SME server software raid failure, grub 0x10 error
An SME customer called this morning saying that his system had
apparently stopped working (web pages and mail were unavailable)
and therefore he had rebooted. Unfortunately, the grub boot would
start to load the SME kernel and then fail with a 0x10 message.
This was an "E-Machine", which was a choice I remember being
unhappy about when it was first installed, but this customer is
very price conscious and ignored my advice that better hardware
would be smarter. Oh well.
As I had nothing better to do (yeah, right), I hopped in my car
and drove down to RI to see this first hand. I should have looked
up the error before getting in my car, but it was early and I
hadn't had enough coffee yet. If I HAD looked it up, I would have
quickly found this (from
"Internal error". This code is generated by the sector read
routine of the LILO boot loader whenever an internal
inconsistency is detected. This might be caused by corrupt
files. Reinstall IPCop or recreate the boot media.
"Illegal command". This shouldn't happen, but if it does,
it may indicated an attempt to access a disk which is not
supported by the BIOS.
"Address mark not found". This usually indicates a media
problem. Try again several times.
"Write-protected disk". This should only occur on write
"Sector not found". This typically indicates bad disk
parameters in the IPCop PC's BIOS. If you are booting from
a large IDE disk, you should check whether the IPCop PC's
can handle the disk.
"Change line active". This sould be a transient error. Try
booting a second time.
"Invalid initialization". The BIOS failed to properly
initialize the disk controller. You should control the BIOS
setup parameters. A warm boot might help, too.
"DMA overrun". This shouldn't happen. Try booting again.
"Invalid media". This shouldn't happen and might be caused
by a media error. Try booting again.
"CRC error". A media error has been detected. Try booting
several times, and if all else fails, replace the media.
"ECC correction successful". A read error occurred by was
corrected. LILO does not recognize this condition and aborts
the load process anyway. A second load attempt should succeed.

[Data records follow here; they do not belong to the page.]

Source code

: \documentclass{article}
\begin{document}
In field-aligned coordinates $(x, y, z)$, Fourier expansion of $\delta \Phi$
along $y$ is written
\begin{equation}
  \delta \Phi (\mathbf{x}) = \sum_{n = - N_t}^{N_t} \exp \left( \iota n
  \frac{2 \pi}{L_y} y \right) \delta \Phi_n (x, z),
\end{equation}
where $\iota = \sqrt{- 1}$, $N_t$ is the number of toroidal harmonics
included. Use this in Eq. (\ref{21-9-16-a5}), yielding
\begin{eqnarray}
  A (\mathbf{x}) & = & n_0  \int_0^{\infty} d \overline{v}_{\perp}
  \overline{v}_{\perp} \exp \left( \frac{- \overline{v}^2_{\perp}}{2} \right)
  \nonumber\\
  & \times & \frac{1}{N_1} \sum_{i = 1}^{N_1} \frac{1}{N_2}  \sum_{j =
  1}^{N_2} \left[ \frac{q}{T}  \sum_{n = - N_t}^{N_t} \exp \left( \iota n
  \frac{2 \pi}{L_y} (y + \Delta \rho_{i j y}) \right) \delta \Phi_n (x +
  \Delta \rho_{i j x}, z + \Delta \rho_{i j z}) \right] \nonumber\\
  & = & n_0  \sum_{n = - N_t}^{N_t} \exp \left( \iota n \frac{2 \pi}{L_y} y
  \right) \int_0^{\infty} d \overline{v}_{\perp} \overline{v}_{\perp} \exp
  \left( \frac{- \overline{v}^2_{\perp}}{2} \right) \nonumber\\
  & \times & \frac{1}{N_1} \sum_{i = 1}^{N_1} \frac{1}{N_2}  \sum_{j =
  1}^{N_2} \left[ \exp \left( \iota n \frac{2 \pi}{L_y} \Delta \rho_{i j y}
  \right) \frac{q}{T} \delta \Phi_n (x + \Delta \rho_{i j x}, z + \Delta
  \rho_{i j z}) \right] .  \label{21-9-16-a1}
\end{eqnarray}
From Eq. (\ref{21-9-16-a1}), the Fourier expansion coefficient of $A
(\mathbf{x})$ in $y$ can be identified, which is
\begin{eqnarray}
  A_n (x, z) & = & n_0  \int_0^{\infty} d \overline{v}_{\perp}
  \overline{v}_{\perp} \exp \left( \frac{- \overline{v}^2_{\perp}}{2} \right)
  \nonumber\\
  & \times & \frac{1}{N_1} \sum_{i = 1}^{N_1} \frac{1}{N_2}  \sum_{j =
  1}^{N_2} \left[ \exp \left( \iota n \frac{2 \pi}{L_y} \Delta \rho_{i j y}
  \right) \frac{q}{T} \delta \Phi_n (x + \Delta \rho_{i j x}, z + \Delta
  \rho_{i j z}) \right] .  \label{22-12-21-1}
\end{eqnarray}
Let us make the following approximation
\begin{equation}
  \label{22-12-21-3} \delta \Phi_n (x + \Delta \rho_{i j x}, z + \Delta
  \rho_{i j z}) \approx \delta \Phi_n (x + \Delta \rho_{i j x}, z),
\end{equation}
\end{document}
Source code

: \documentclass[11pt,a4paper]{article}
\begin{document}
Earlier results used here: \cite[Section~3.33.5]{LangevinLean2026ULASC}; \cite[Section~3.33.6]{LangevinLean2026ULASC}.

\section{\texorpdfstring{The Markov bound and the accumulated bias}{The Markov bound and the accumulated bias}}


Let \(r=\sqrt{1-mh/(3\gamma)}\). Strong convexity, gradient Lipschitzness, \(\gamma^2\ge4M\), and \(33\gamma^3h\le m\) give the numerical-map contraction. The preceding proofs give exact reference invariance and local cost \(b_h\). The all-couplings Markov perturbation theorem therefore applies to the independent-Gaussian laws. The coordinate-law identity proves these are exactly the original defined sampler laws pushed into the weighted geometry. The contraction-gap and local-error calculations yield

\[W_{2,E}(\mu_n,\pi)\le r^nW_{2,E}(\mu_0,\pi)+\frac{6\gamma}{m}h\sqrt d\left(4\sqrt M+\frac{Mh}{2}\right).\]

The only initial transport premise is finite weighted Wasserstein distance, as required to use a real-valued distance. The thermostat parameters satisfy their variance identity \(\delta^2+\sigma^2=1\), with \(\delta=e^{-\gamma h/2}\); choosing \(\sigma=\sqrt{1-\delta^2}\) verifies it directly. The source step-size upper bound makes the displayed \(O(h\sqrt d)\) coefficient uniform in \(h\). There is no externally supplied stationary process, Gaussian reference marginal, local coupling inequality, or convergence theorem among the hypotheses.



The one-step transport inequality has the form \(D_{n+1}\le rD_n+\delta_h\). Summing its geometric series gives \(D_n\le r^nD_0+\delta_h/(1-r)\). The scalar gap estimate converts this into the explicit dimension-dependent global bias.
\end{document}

"Controller error". This shouldn't happen.
"Seek failure". This might be a media problem. Try booting
"Disk timeout". The disk or the drive isn't ready. Either
the media is bad or the disk isn't spinning. If you're
booting from a floppy, you might not have closed the drive
door. Otherwise, trying to boot again might help.
"BIOS error". This shouldn't happen. Try booting again.
Well, I felt it had to be hardware, so that would have just
confirmed it, and I did feel that it was going to be easier to
track this down on-site than trying to work with the client over
the phone. Providence isn't very far away, so..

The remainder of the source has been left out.